**Records for processing:**
◇ ◇ ◇ ◇ ◇
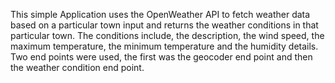 This simple Application uses the OpenWeather API to fetch weather data based on a particular town input and returns 
the weather conditions in that particular town. The conditions include, the description, the wind speed, the maximum
temperature, the minimum temperature and the humidity details. Two end points were used, the first was the geocoder
end point and then the weather condition end point.
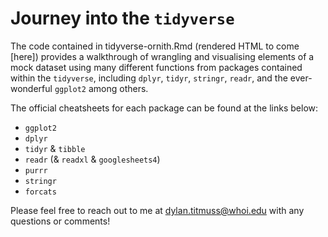 # Journey into the `tidyverse`

The code contained in tidyverse-ornith.Rmd (rendered HTML to come [here]) provides a walkthrough of wrangling and visualising elements of a mock dataset using many different functions from packages contained within the `tidyverse`, including `dplyr`, `tidyr`, `stringr`, `readr`, and the ever-wonderful `ggplot2` among others.

The official cheatsheets for each package can be found at the links below:
* `ggplot2`
* `dplyr`
* `tidyr` & `tibble`
* `readr` (& `readxl` & `googlesheets4`)
* `purrr`
* `stringr`
* `forcats`

Please feel free to reach out to me at dylan.titmuss@whoi.edu with any questions or comments!
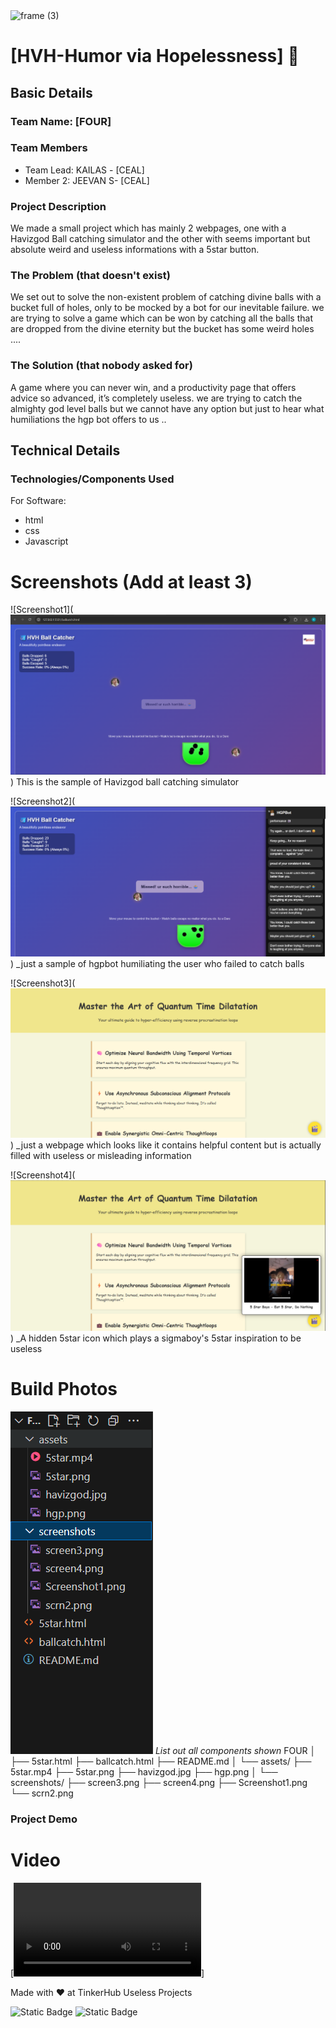 <img width="3188" height="1202" alt="frame (3)" src="https://github.com/user-attachments/assets/517ad8e9-ad22-457d-9538-a9e62d137cd7" />

# [HVH-Humor via Hopelessness] 🎯

## Basic Details

### Team Name: [FOUR]

### Team Members

- Team Lead: KAILAS - [CEAL]
- Member 2: JEEVAN S- [CEAL]

### Project Description

We made a small project which has mainly 2 webpages, one with a Havizgod Ball catching simulator and the other with seems important but absolute weird and useless informations with a 5star button.

### The Problem (that doesn't exist)

We set out to solve the non-existent problem of catching divine balls with a bucket full of holes, only to be mocked by a bot for our inevitable failure.
we are trying to solve a game which can be won by catching all the balls that are dropped from the divine eternity but the bucket has some weird holes ....

### The Solution (that nobody asked for)

A game where you can never win, and a productivity page that offers advice so advanced, it’s completely useless.
we are trying to catch the almighty god level balls but we cannot have any option but just to hear what humiliations the hgp bot offers to us ..

## Technical Details

### Technologies/Components Used

For Software:

- html
- css
- Javascript

# Screenshots (Add at least 3)

![Screenshot1](![screenshot of the havizgod ball catch simulator](screenshots/Screenshot1.png))
This is the sample of Havizgod ball catching simulator

![Screenshot2](![screenshot of hgp bot](screenshots/scrn2.png))
\_just a sample of hgpbot humiliating the user who failed to catch balls

![Screenshot3](![alt text](screenshots/screen3.png))
\_just a webpage which looks like it contains helpful content but is actually filled with useless or misleading information

![Screenshot4](![alt text](screenshots/screen4.png))
\_A hidden 5star icon which plays a sigmaboy's 5star inspiration to be useless

# Build Photos

![Components](screenshots/file.png)
_List out all components shown_
FOUR
│
├── 5star.html
├── ballcatch.html
├── README.md
│
└── assets/
├── 5star.mp4
├── 5star.png
├── havizgod.jpg
├── hgp.png
│
└── screenshots/
├── screen3.png
├── screen4.png
├── Screenshot1.png
└── scrn2.png

### Project Demo

# Video

[<video controls src="screenshots/rec.mp4" title="hvh-humor via hopelessness demo video"></video>]

Made with ❤️ at TinkerHub Useless Projects

![Static Badge](https://img.shields.io/badge/TinkerHub-24?color=%23000000&link=https%3A%2F%2Fwww.tinkerhub.org%2F)
![Static Badge](https://img.shields.io/badge/UselessProjects--25-25?link=https%3A%2F%2Fwww.tinkerhub.org%2Fevents%2FQ2Q1TQKX6Q%2FUseless%2520Projects)

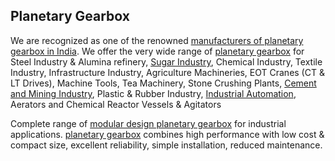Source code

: ## Planetary Gearbox

<p>We are recognized as one of the renowned <a href="https://topgeartransmission.com/">manufacturers of planetary gearbox in India</a>. We offer the very wide range of <a href="https://topgeartransmission.com/planetary-drives/">planetary gearbox</a> for Steel Industry &amp; Alumina refinery, <a href="https://topgeartransmission.com/sugar-industry/">Sugar Industry</a>, Chemical Industry, Textile Industry, Infrastructure Industry, Agriculture Machineries, EOT Cranes (CT &amp; LT Drives), Machine Tools, Tea Machinery, Stone Crushing Plants, <a href="https://topgeartransmission.com/cement-mining-industry/">Cement and Mining Industry</a>, Plastic &amp; Rubber Industry, <a href="https://topgeartransmission.com/industrial-automation/">Industrial Automation</a>, Aerators and Chemical Reactor Vessels &amp; Agitators</p><p>Complete range of <a href="https://topgeartransmission.com/planetary-drives/">modular design planetary gearbox</a> for industrial applications. <a href="https://topgeartransmission.com/planetary-drives/">planetary gearbox</a> combines high performance with low cost &amp; compact size, excellent reliability, simple installation, reduced maintenance.</p>
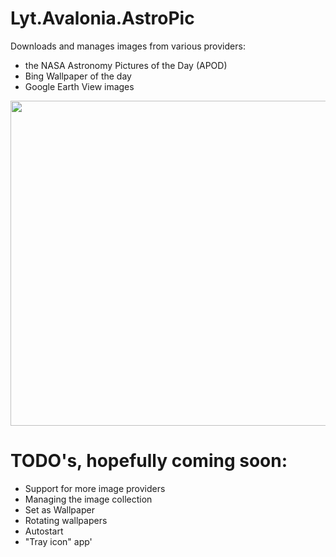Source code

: # Lyt.Avalonia.AstroPic
Downloads and manages images from various providers: 

- the NASA Astronomy Pictures of the Day (APOD) 
- Bing Wallpaper of the day 
- Google Earth View images

<p align="left"><img src="AstroPicScreenshot.png" height="520"/>

# TODO's, hopefully coming soon: 

- Support for more image providers 
- Managing the image collection 
- Set as Wallpaper
- Rotating wallpapers
- Autostart 
- "Tray icon" app'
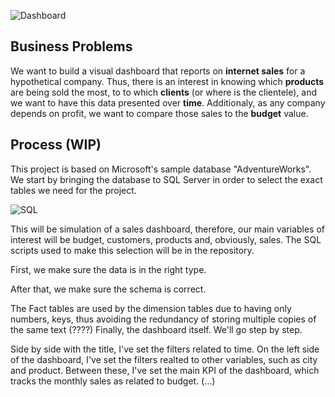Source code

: ![Dashboard](https://github.com/user-attachments/assets/c2135f1e-9ac8-46c2-89db-ae7a0b17d56b)

## Business Problems
<p>
We want to build a visual dashboard that reports on <b>internet sales</b> for a hypothetical company. Thus, there is an interest in knowing which <b>products</b> are being sold the most, to to which <b>clients</b> (or where is the clientele), and we want to have this data presented over <b>time</b>. Additionaly, as any company depends on profit, we want to compare those sales to the <b>budget</b> value.
</p>

## Process (WIP)
<p>
This project is based on Microsoft's sample database "AdventureWorks". We start by bringing the database to SQL Server in order to select the exact tables we need for the project. 
</p>

![SQL](https://github.com/user-attachments/assets/64eac49d-94cd-41d2-a11a-7ae2f77bed51)

<p>
This will be simulation of a sales dashboard, therefore, our main variables of interest will be budget, customers, products and, obviously, sales. The SQL scripts used to make this selection will be in the repository.
</p>
<p>
 First, we make sure the data is in the right type.
</p>
After that, we make sure the schema is correct.
<p>
The Fact tables are used by the dimension tables due to having only numbers, keys, thus avoiding the redundancy of storing multiple copies of the same text (????)
Finally, the dashboard itself. We'll go step by step.
</p>
<p>
Side by side with the title, I've set the filters related to time. On the left side of the dashboard, I've set the filters realted to other variables, such as city and product.
Between these, I've set the main KPI of the dashboard, which tracks the monthly sales as related to budget. (...)  
</p>
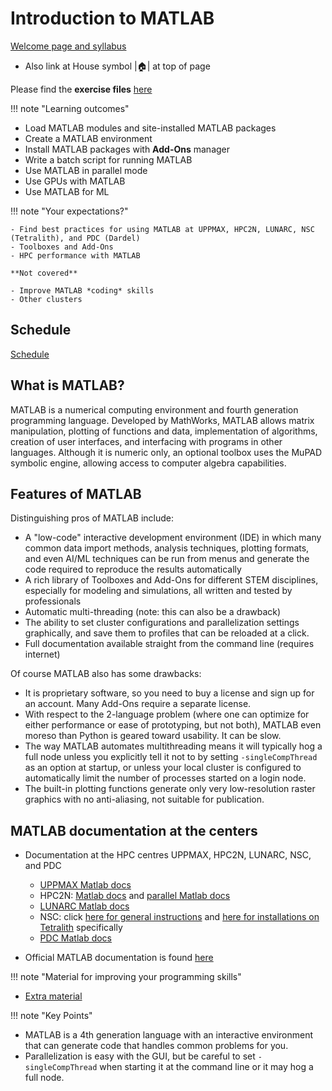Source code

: # Introduction to MATLAB

[Welcome page and syllabus](https://uppmax.github.io/R-matlab-julia-HPC)

- Also link at House symbol |:house:| at top of page

Please find the **exercise files** [here](../exercises/exercises.tar.gz)

!!! note "Learning outcomes"

- Load MATLAB modules and site-installed MATLAB packages
- Create a MATLAB environment
- Install MATLAB packages with **Add-Ons** manager
- Write a batch script for running MATLAB
- Use MATLAB in parallel mode
- Use GPUs with MATLAB
- Use MATLAB for ML


!!! note "Your expectations?"

    - Find best practices for using MATLAB at UPPMAX, HPC2N, LUNARC, NSC (Tetralith), and PDC (Dardel)
    - Toolboxes and Add-Ons
    - HPC performance with MATLAB

    **Not covered**

    - Improve MATLAB *coding* skills
    - Other clusters


## Schedule

[Schedule](https://uppmax.github.io/R-matlab-julia-HPC/matlab/scheduleMatlab.html)


## What is MATLAB?

MATLAB is a numerical computing environment and fourth generation programming language. Developed by MathWorks, MATLAB allows matrix manipulation, plotting of functions and data, implementation of algorithms, creation of user interfaces, and interfacing with programs in other languages. Although it is numeric only, an optional toolbox uses the MuPAD symbolic engine, allowing access to computer algebra capabilities.


## Features of MATLAB

Distinguishing pros of MATLAB include:

- A "low-code" interactive development environment (IDE) in which many common data import methods, analysis techniques, plotting formats, and even AI/ML techniques can be run from menus and generate the code required to reproduce the results automatically
- A rich library of Toolboxes and Add-Ons for different STEM disciplines, especially for modeling and simulations, all written and tested by professionals
- Automatic multi-threading (note: this can also be a drawback)
- The ability to set cluster configurations and parallelization settings graphically, and save them to profiles that can be reloaded at a click.
- Full documentation available straight from the command line (requires internet)

Of course MATLAB also has some drawbacks:

- It is proprietary software, so you need to buy a license and sign up for an account. Many Add-Ons require a separate license.
- With respect to the 2-language problem (where one can optimize for either performance or ease of prototyping, but not both), MATLAB even moreso than Python is geared toward usability. It can be slow.
- The way MATLAB automates multithreading means it will typically hog a full node unless you explicitly tell it not to by setting `-singleCompThread` as an option at startup, or unless your local cluster is configured to automatically limit the number of processes started on a login node.
- The built-in plotting functions generate only very low-resolution raster graphics with no anti-aliasing, not suitable for publication.

## MATLAB documentation at the centers

- Documentation at the HPC centres UPPMAX, HPC2N, LUNARC, NSC, and PDC
    - [UPPMAX Matlab docs](http://docs.uppmax.uu.se/software/matlab/)
    - HPC2N: [Matlab docs](https://www.hpc2n.umu.se/resources/software/matlab) and [parallel Matlab docs](https://www.hpc2n.umu.se/documentation/guides/parallel-matlab)
    - [LUNARC Matlab docs](https://lunarc-documentation.readthedocs.io/en/latest/guides/applications/MATLAB/)
    - NSC: click [here for general instructions](https://www.nsc.liu.se/software/docs/matlab/) and [here for installations on Tetralith](https://www.nsc.liu.se/software/catalogue/tetralith/modules/matlab.html) specifically
    - [PDC Matlab docs](https://support.pdc.kth.se/doc/applications/?sub=matlab/)

- Official MATLAB documentation is found [here](https://se.mathworks.com/help/matlab/index.html?s_tid=hc_panel)

!!! note "Material for improving your programming skills"

- [Extra material](https://uppmax.github.io/R-matlab-julia-HPC/extra/matlab_extra.html)

!!! note "Key Points"

- MATLAB is a 4th generation language with an interactive environment that can generate code that handles common problems for you.
- Parallelization is easy with the GUI, but be careful to set ``-singleCompThread`` when starting it at the command line or it may hog a full node.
◇ ◇ ◇ ◇ ◇
**What you have to do:** What this exercise asks for is every line of the data above with the word "that".

**Written solution:**
the weather conditions in that particular town. The conditions include, the description, the wind speed, the maximum
### The Problem (that doesn't exist)
we are trying to solve a game which can be won by catching all the balls that are dropped from the divine eternity but the bucket has some weird holes ....
### The Solution (that nobody asked for)
A game where you can never win, and a productivity page that offers advice so advanced, it’s completely useless.
We want to build a visual dashboard that reports on <b>internet sales</b> for a hypothetical company. Thus, there is an interest in knowing which <b>products</b> are being sold the most, to to which <b>clients</b> (or where is the clientele), and we want to have this data presented over <b>time</b>. Additionaly, as any company depends on profit, we want to compare those sales to the <b>budget</b> value.
After that, we make sure the schema is correct.
- The ability to set cluster configurations and parallelization settings graphically, and save them to profiles that can be reloaded at a click.
- MATLAB is a 4th generation language with an interactive environment that can generate code that handles common problems for you.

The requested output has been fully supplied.